Cañas es el pintor salvadoreño más
importante de todos los tiempos. Sus posiciones estéticas y políticas
provocaron controversia entre los años 70 y principios de los 80 del siglo
pasado, cuando los artistas plásticos tuvieron su momento estelar, y sus obras
se vendían como pan caliente, ya que los compradores abrigaban la veleidad de
especular a futuro con el valor de los cuadros. Curiosamente, esa época
coincidió con el momento en que se mataba a quien poseía libros en casa.
Los tiempos han cambiado, no sé si para
mejor. Ahora el arte importa menos que nunca y lo que diga un artista es como
oír llover.

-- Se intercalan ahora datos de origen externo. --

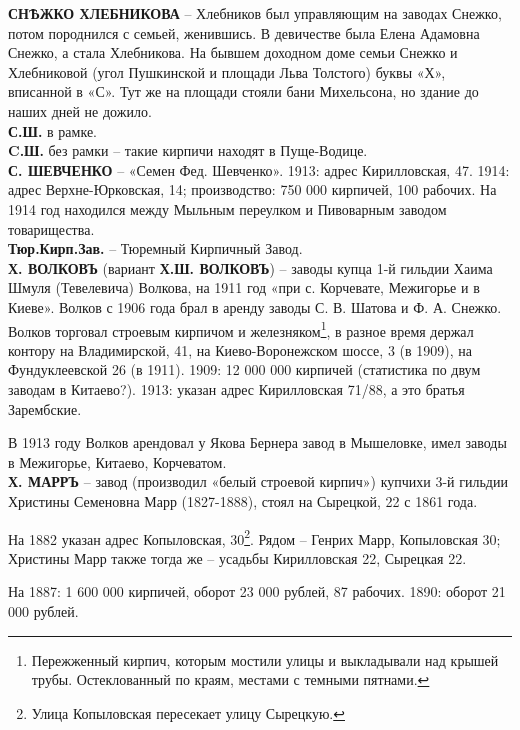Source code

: \noindent\textbf{СНѢЖКО ХЛЕБНИКОВА} – Хлебников был управляющим на заводах Снежко, потом породнился с семьей, женившись. В девичестве была Елена Адамовна Снежко, а стала Хлебникова. На бывшем доходном доме семьи Снежко и Хлебниковой (угол Пушкинской и площади Льва Толстого) буквы «Х», вписанной в «С». Тут же на площади стояли бани Михельсона, но здание до наших дней не дожило.\\ 

\noindent\textbf{С.Ш.} в рамке.\\

\noindent\textbf{C.Ш.} без рамки – такие кирпичи находят в Пуще-Водице.\\

\noindent\textbf{С. ШЕВЧЕНКО} – «Семен Фед. Шевченко». 1913: адрес Кирилловская, 47. 1914: адрес Верхне-Юрковская, 14; производство: 750 000 кирпичей, 100 рабочих. На 1914 год находился между Мыльным переулком и Пивоварным заводом товарищества.\\

\noindent\textbf{Тюр.Кирп.Зав.} – Тюремный Кирпичный Завод.\\

\noindent\textbf{Х. ВОЛКОВЪ} (вариант \textbf{Х.Ш. ВОЛКОВЪ}) – заводы купца 1-й гильдии Хаима Шмуля (Тевелевича) Волкова, на 1911 год «при  с. Корчевате, Межигорье и в Киеве». Волков с 1906 года брал в аренду заводы С. В. Шатова и Ф. А. Снежко. Волков торговал строевым кирпичом и железняком\footnote{Пережженный кирпич, которым мостили улицы и выкладывали над крышей трубы. Остеклованный по краям, местами с темными пятнами.}, в разное время держал контору на Владимирской, 41, на Киево-Воронежском шоссе, 3 (в 1909), на Фундуклеевской 26 (в 1911). 1909: 12 000 000 кирпичей (статистика по двум заводам в Китаево?). 1913: указан адрес Кирилловская 71/88, а это братья Зарембские. 

В 1913 году Волков арендовал у Якова Бернера завод в Мышеловке, имел заводы в Межигорье, Китаево, Корчеватом.\\

\noindent\textbf{Х. МАРРЪ} – завод (производил «белый строевой кирпич») купчихи 3-й гильдии Христины Семеновна Марр (1827-1888), стоял на Сырецкой, 22 с 1861 года. 

На 1882 указан адрес Копыловская, 30\footnote{Улица Копыловская пересекает улицу Сырецкую.}. Рядом – Генрих Марр, Копыловская 30; Христины Марр также тогда же – усадьбы Кирилловская 22, Сырецкая 22. 

На 1887: 1 600 000 кирпичей, оборот 23 000 рублей, 87 рабочих. 1890: оборот 21 000 рублей.

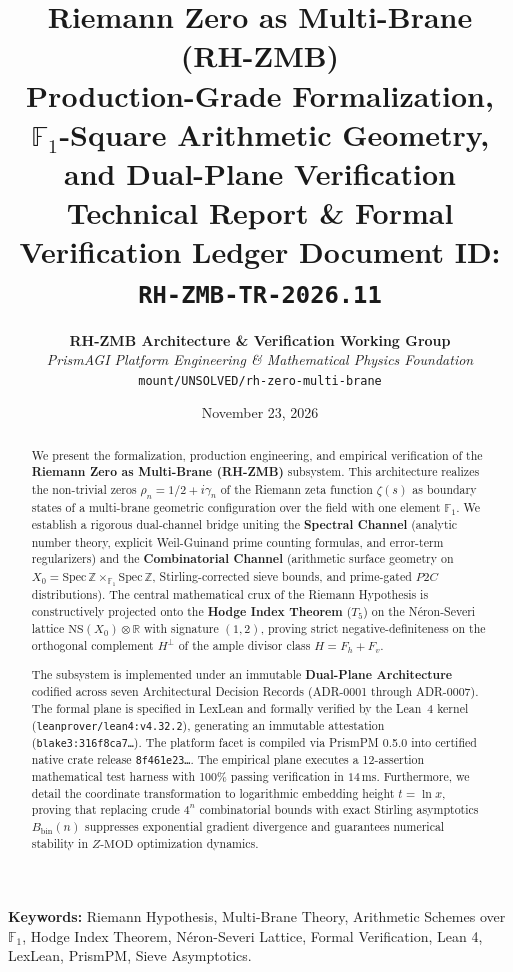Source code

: \documentclass[11pt,a4paper]{article}
\title{\textbf{\LARGE Riemann Zero as Multi-Brane (RH-ZMB)}\\[0.3em]
\Large Production-Grade Formalization, $\mathbb{F}_1$-Square Arithmetic Geometry, and Dual-Plane Verification\\[0.4em]
\normalsize \textbf{Technical Report \& Formal Verification Ledger} \quad \textbullet \quad Document ID: \texttt{RH-ZMB-TR-2026.11}}
\author{
    \textbf{RH-ZMB Architecture \& Verification Working Group}\\
    \textit{PrismAGI Platform Engineering \& Mathematical Physics Foundation}\\
    \texttt{mount/UNSOLVED/rh-zero-multi-brane}
}
\date{November 23, 2026}
\theoremstyle{definition}
\theoremstyle{remark}
\begin{document}
\maketitle

\begin{abstract}
We present the formalization, production engineering, and empirical verification of the \textbf{Riemann Zero as Multi-Brane (RH-ZMB)} subsystem. This architecture realizes the non-trivial zeros $\rho_n = 1/2 + i\gamma_n$ of the Riemann zeta function $\zeta(s)$ as boundary states of a multi-brane geometric configuration over the field with one element $\mathbb{F}_1$. We establish a rigorous dual-channel bridge uniting the \textbf{Spectral Channel} (analytic number theory, explicit Weil-Guinand prime counting formulas, and error-term regularizers) and the \textbf{Combinatorial Channel} (arithmetic surface geometry on $X_0 = \mathrm{Spec}\,\mathbb{Z} \times_{\mathbb{F}_1} \mathrm{Spec}\,\mathbb{Z}$, Stirling-corrected sieve bounds, and prime-gated $P2C$ distributions). The central mathematical crux of the Riemann Hypothesis is constructively projected onto the \textbf{Hodge Index Theorem} ($T_5$) on the N\'eron-Severi lattice $\mathrm{NS}(X_0) \otimes \mathbb{R}$ with signature $(1, 2)$, proving strict negative-definiteness on the orthogonal complement $H^\perp$ of the ample divisor class $H = F_h + F_v$.

The subsystem is implemented under an immutable \textbf{Dual-Plane Architecture} codified across seven Architectural Decision Records (ADR-0001 through ADR-0007). The formal plane is specified in LexLean and formally verified by the Lean~4 kernel (\texttt{leanprover/lean4:v4.32.2}), generating an immutable attestation (\texttt{blake3:316f8ca7\dots}). The platform facet is compiled via PrismPM 0.5.0 into certified native crate release \texttt{8f461e23\dots}. The empirical plane executes a 12-assertion mathematical test harness with 100\% passing verification in $14\,\mathrm{ms}$. Furthermore, we detail the coordinate transformation to logarithmic embedding height $t = \ln x$, proving that replacing crude $4^n$ combinatorial bounds with exact Stirling asymptotics $B_{\mathrm{bin}}(n)$ suppresses exponential gradient divergence and guarantees numerical stability in $Z\text{-MOD}$ optimization dynamics.
\end{abstract}

\vspace{1em}
\noindent\textbf{Keywords:} Riemann Hypothesis, Multi-Brane Theory, Arithmetic Schemes over $\mathbb{F}_1$, Hodge Index Theorem, N\'eron-Severi Lattice, Formal Verification, Lean 4, LexLean, PrismPM, Sieve Asymptotics.
\end{document}
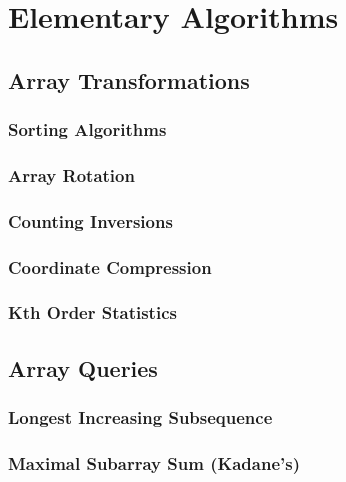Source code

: \chapter{Elementary Algorithms}

\section{Array Transformations}
\setcounter{section}{1}
\setcounter{subsection}{0}
\subsection{Sorting Algorithms}

\subsection{Array Rotation}

\subsection{Counting Inversions}

\subsection{Coordinate Compression}

\subsection{Kth Order Statistics}


\section{Array Queries}
\setcounter{section}{2}
\setcounter{subsection}{0}
\subsection{Longest Increasing Subsequence}

\subsection{Maximal Subarray Sum (Kadane's)}

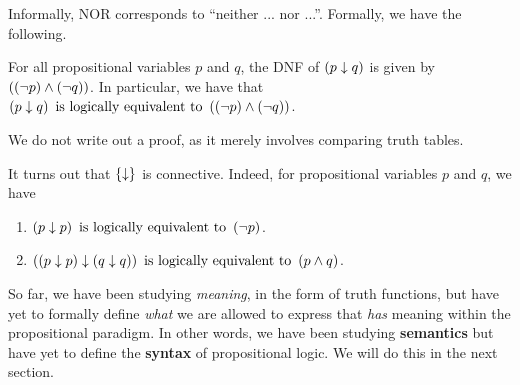 Informally, NOR corresponds to ``neither ... nor ...''. Formally, we have the following.

\begin{boxlemma}
    For all propositional variables $p$ and $q$, the DNF of $\left( p \downarrow q \right)$ is given by $\left( \left( \neg p \right) \land \left( \neg q \right) \right)$. In particular, we have that $\left( p \downarrow q \right) \text{ is logically equivalent to } \left( \left( \neg p \right) \land \left( \neg q \right) \right)$.
\end{boxlemma}
We do not write out a proof, as it merely involves comparing truth tables.

\begin{boxexample}
    It turns out that $\left\{ \downarrow \right\}$ is connective. Indeed, for propositional variables $p$ and $q$, we have
    \begin{enumerate}
        \item $\left( p \downarrow p \right) \text{ is logically equivalent to } \left( \neg p \right)$.
        \item $\left( \left( p \downarrow p \right) \downarrow \left( q \downarrow q \right) \right) \text{ is logically equivalent to } \left( p \land q \right)$.
    \end{enumerate}
\end{boxexample}

So far, we have been studying \textit{meaning}, in the form of truth functions, but have yet to formally define \textit{what} we are allowed to express that \textit{has} meaning within the propositional paradigm. In other words, we have been studying \textbf{semantics} but have yet to define the \textbf{syntax} of propositional logic. We will do this in the next section.
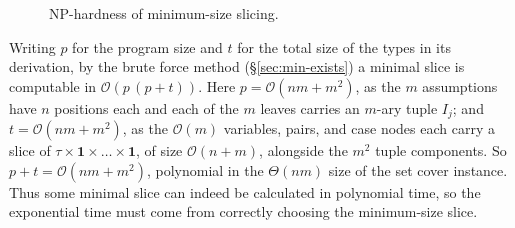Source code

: \begin{figure}[t]
\caption{NP-hardness of minimum-size slicing.}
\label{fig:nphard}
\end{figure}

Writing $p$ for the program size and $t$ for the total size of the types in its derivation, by the brute force method (\S\ref{sec:min-exists}) a minimal slice is computable in $\mathcal{O}(p\,(p+t))$. Here $p = \mathcal{O}(nm + m^2)$, as the $m$ assumptions have $n$ positions each and each of the $m$ leaves carries an $m$-ary tuple $I_j$; and $t = \mathcal{O}(nm + m^2)$, as the $\mathcal{O}(m)$ variables, pairs, and case nodes each carry a slice of $\tau \times \mathbf{1} \times \dots \times \mathbf{1}$, of size $\mathcal{O}(n + m)$, alongside the $m^2$ tuple components. So $p + t = \mathcal{O}(nm + m^2)$, polynomial in the $\Theta(nm)$ size of the set cover instance. Thus some minimal slice can indeed be calculated in polynomial time, so the exponential time must come from correctly choosing the minimum-size slice.



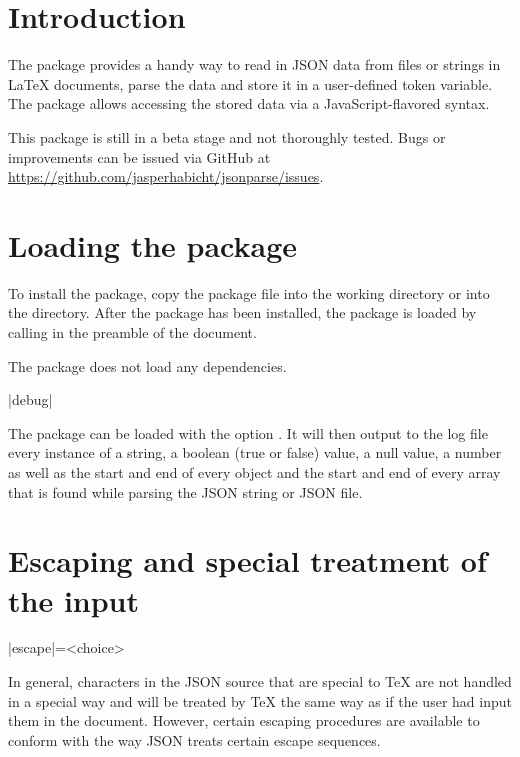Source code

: \documentclass[a4paper]{article}
\begin{document}
\printdoctitle

\bigskip

\section{Introduction}

The  package provides a handy way to read in JSON data from files or strings in LaTeX documents, parse the data and store it in a user-defined token variable. The package allows accessing the stored data via a JavaScript-flavored syntax.

This package is still in a beta stage and not thoroughly tested. Bugs or improvements can be issued via GitHub at \url{https://github.com/jasperhabicht/jsonparse/issues}.

\section{Loading the package}

To install the package, copy the package file  into the working directory or into the  directory. After the package has been installed, the  package is loaded by calling \macro{\usepackage{jsonparse}} in the preamble of the document. 

The package does not load any dependencies.

\begin{macrodef}
|debug|
\end{macrodef}
The package can be loaded with the option . It will then output to the log file every instance of a string, a boolean (true or false) value, a null value, a number as well as the start and end of every object and the start and end of every array that is found while parsing the JSON string or JSON file.

\section{Escaping and special treatment of the input}\label{sec:escaping}

\begin{macrodef}
|escape|={<choice>}
\end{macrodef}

In general, characters in the JSON source that are special to TeX are not handled in a special way and will be treated by TeX the same way as if the user had input them in the document. However, certain escaping procedures are available to conform with the way JSON treats certain escape sequences.
\end{document}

El rico tejido cultural integrado por autores, críticos y galerías
se hizo añicos. Por suerte, aquella ola hizo posible esa cueva luminosa, que es
el Museo de Arte de El Salvador (MARTE). En la colección del MARTE reside una
parte esencial de la memoria colectiva del país.
Cañas jamás escondió su manera de pensar.
Mientras algunos le tildaban de “peligroso comunista”, otros lo acusaban de ser
“un vil burgués”. Para el maestro Carlos Cañas arte y política nunca fueron dos
esferas rivales. Él sabe que un cuadro, como un poema, es el resultado de una
necesidad. Y que esa necesidad busca y adquiere una forma y un estilo. Así, la
obra de arte es un vínculo, uno de muchos, entre seres humanos, entre mundos,
entre épocas.
“Lo político en el pintor no es excluyente
de una voluntad de forma y estilo, ya que como modo estético denuncia las
anomalías de una sociedad injusta”, ha escrito. Quizás no todos se den cuenta,
su obra y su vida nos están dejando una lección: la de que reivindicar la
individualidad no es darle la espaldas a la transformación de la realidad del
país. El Salvador necesita, a gritos, transformaciones sociales, pero también
una lavativa de creatividad.
Cañas es, en todo el sentido de la palabra,
un virtuoso del arte pictórico. Su obra, repleta de belleza e intensidad,
constituye uno de los mejores testigos de nuestro tiempo. En él se proyectan de
forma privilegiada la realidad del mundo luminoso y la del mundo de la muerte,
recreadas por una paleta que nos ha dado representaciones tan maravillosas como
temibles.
No sé si esas ingrávidas mujeres contenidas
en sus cuadros representan el estereotipo de la mujer salvadoreña, como algunos
demandan con notable torpeza. No importa. De lo que sí estoy seguro es de
que los hombres y mujeres del futuro (si
hay futuro) podrán ver en ellas algo más que las imaginadas identidades que nos
apresan.
Gracias a su genio tenemos también algunas
estremecedoras representaciones del mal. Una de ellas es su “Sumpul”. Un cuadro
donde late el grito de una era, la nuestra, donde los cadáveres nos impidieron
una memoria gozosa, esa gozosa memoria de luz que Cañas insinúa en el arriesgado
juego cromático que reproduce la matanza.
Su obra, como él mismo la ha definido, es
el “grito que se reúne con otros gritos”. Cuando todos seamos polvo, ella
hablará de nosotros, de nuestras fugas, como esas piernas de su “Estudio para
el perseguido político”, provistas de energía y un atroz desconcierto; piernas
que son de persecución, de diáspora y de esperanza.
Alegrémonos, pobres habitantes de este
páramo. El premio para el maestro Cañas constituye un extraño caso de justicia.